KRG spokesperson Jutiyar Adil said during a press conference in Erbil on Sunday that the Kurdish negotiating delegation met and briefed Prime Minister Masrour Barzani on the progress made during talks with Baghdad.
The KRG delegation went to Baghdad on Saturday and held a series of meetings with senior Iraqi officials, including Prime Minister Adil Abdul Mahdi. The talks focused on several issues, the most important of which includes the oil file, the KRG share of the national budget for 2020, and the salaries of the Kurdistan Region’s public servants.
The Kurdish delegation consisted of Minister of Finance and Economy Awat Sheikh Janab, Minister of the Region for Negotiations with Baghdad Khalid Shwani, as well as several other senior KRG officials.

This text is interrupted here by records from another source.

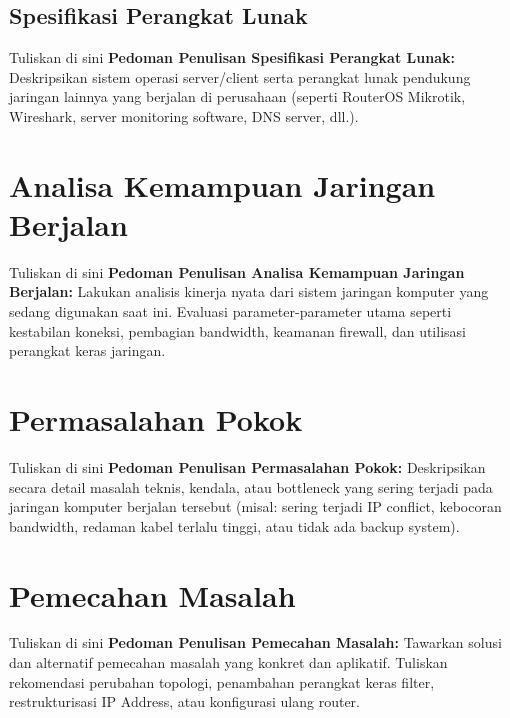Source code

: \subsection{Spesifikasi Perangkat Lunak}


Tuliskan di sini \textbf{Pedoman Penulisan Spesifikasi Perangkat Lunak:} Deskripsikan sistem operasi server/client serta perangkat lunak pendukung jaringan lainnya yang berjalan di perusahaan (seperti RouterOS Mikrotik, Wireshark, server monitoring software, DNS server, dll.).


\section{Analisa Kemampuan Jaringan Berjalan}


Tuliskan di sini \textbf{Pedoman Penulisan Analisa Kemampuan Jaringan Berjalan:} Lakukan analisis kinerja nyata dari sistem jaringan komputer yang sedang digunakan saat ini. Evaluasi parameter-parameter utama seperti kestabilan koneksi, pembagian bandwidth, keamanan firewall, dan utilisasi perangkat keras jaringan.


\section{Permasalahan Pokok}


Tuliskan di sini \textbf{Pedoman Penulisan Permasalahan Pokok:} Deskripsikan secara detail masalah teknis, kendala, atau bottleneck yang sering terjadi pada jaringan komputer berjalan tersebut (misal: sering terjadi IP conflict, kebocoran bandwidth, redaman kabel terlalu tinggi, atau tidak ada backup system).


\section{Pemecahan Masalah}


Tuliskan di sini \textbf{Pedoman Penulisan Pemecahan Masalah:} Tawarkan solusi dan alternatif pemecahan masalah yang konkret dan aplikatif. Tuliskan rekomendasi perubahan topologi, penambahan perangkat keras filter, restrukturisasi IP Address, atau konfigurasi ulang router.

Speaking to Kurdistan 24 on Saturday, KRG representative to Baghdad Faris Issa said Erbil and Baghdad are “near a solution” regarding issues related to the KRG’s share of the national budget and salaries of public servants.
“The salary of employees will not be cut. This is a red line for us, and there is a good understanding on the issue of oil delivery,” he said.

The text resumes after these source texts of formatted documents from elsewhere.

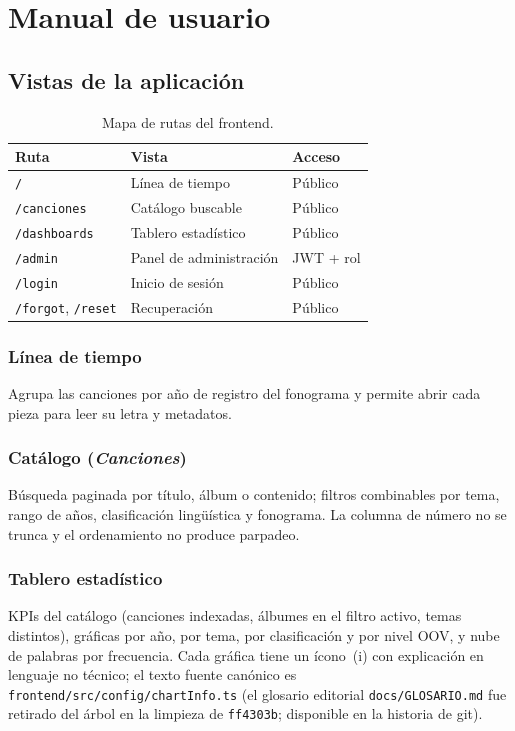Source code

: \documentclass[11pt,letterpaper,twoside]{report}
\newcommand{\codigo}[1]{\texttt{#1}}
\begin{document}
\chapter{Manual de usuario}
\label{cap:usuario}

\section{Vistas de la aplicación}
\begin{table}[h]
  \centering
  \begin{tabular}{lll}
    \toprule
    \textbf{Ruta} & \textbf{Vista} & \textbf{Acceso} \\
    \midrule
    \codigo{/}          & Línea de tiempo   & Público \\
    \codigo{/canciones} & Catálogo buscable & Público \\
    \codigo{/dashboards}& Tablero estadístico & Público \\
    \codigo{/admin}     & Panel de administración & JWT + rol \\
    \codigo{/login}     & Inicio de sesión  & Público \\
    \codigo{/forgot}, \codigo{/reset} & Recuperación & Público \\
    \bottomrule
  \end{tabular}
  \caption{Mapa de rutas del frontend.}
  \label{tab:rutas}
\end{table}

\subsection{Línea de tiempo}
Agrupa las canciones por año de registro del fonograma y permite abrir
cada pieza para leer su letra y metadatos.

\subsection{Catálogo (\emph{Canciones})}
Búsqueda paginada por título, álbum o contenido; filtros combinables
por tema, rango de años, clasificación lingüística y fonograma. La
columna de número no se trunca y el ordenamiento no produce parpadeo.

\subsection{Tablero estadístico}
KPIs del catálogo (canciones indexadas, álbumes en el filtro activo,
temas distintos), gráficas por año, por tema, por clasificación y por
nivel OOV, y nube de palabras por frecuencia. Cada gráfica tiene un
ícono \raisebox{0pt}{$\circledast$}\,(i) con explicación en lenguaje no
técnico; el texto fuente canónico es
\codigo{frontend/src/config/chartInfo.ts} (el glosario editorial
\codigo{docs/GLOSARIO.md} fue retirado del árbol en la limpieza de
\codigo{ff4303b}; disponible en la historia de git).
\end{document}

Saturday’s trip to Baghdad marks the first once since anti-government protests began in the capital and spread to southern cities at the start of October. Amid a violent crackdown, over 325 protesters have been killed and close to 16,000 others have been wounded.
Following a near-total breakdown of ties between Erbil and Baghdad in late 2017, the governments have converged on a range of issues, especially after Abdul Mahdi came into office in late 2018. Talks struck a pause recently as Baghdad’s focus shifted due to the protests that are still ongoing.
Negotiations on oil and gas exports have been among key issues between the two governments. The autonomous Kurdish government has exported its oil independently since 2013.
Following the post-referendum fallout, the KRG agreed to send 250,000 barrels of oil per day (bpd) to Baghdad in exchange for the payment of civil servants’ salaries and other budgetary disbursements.
The KRG has yet to implement the oil article.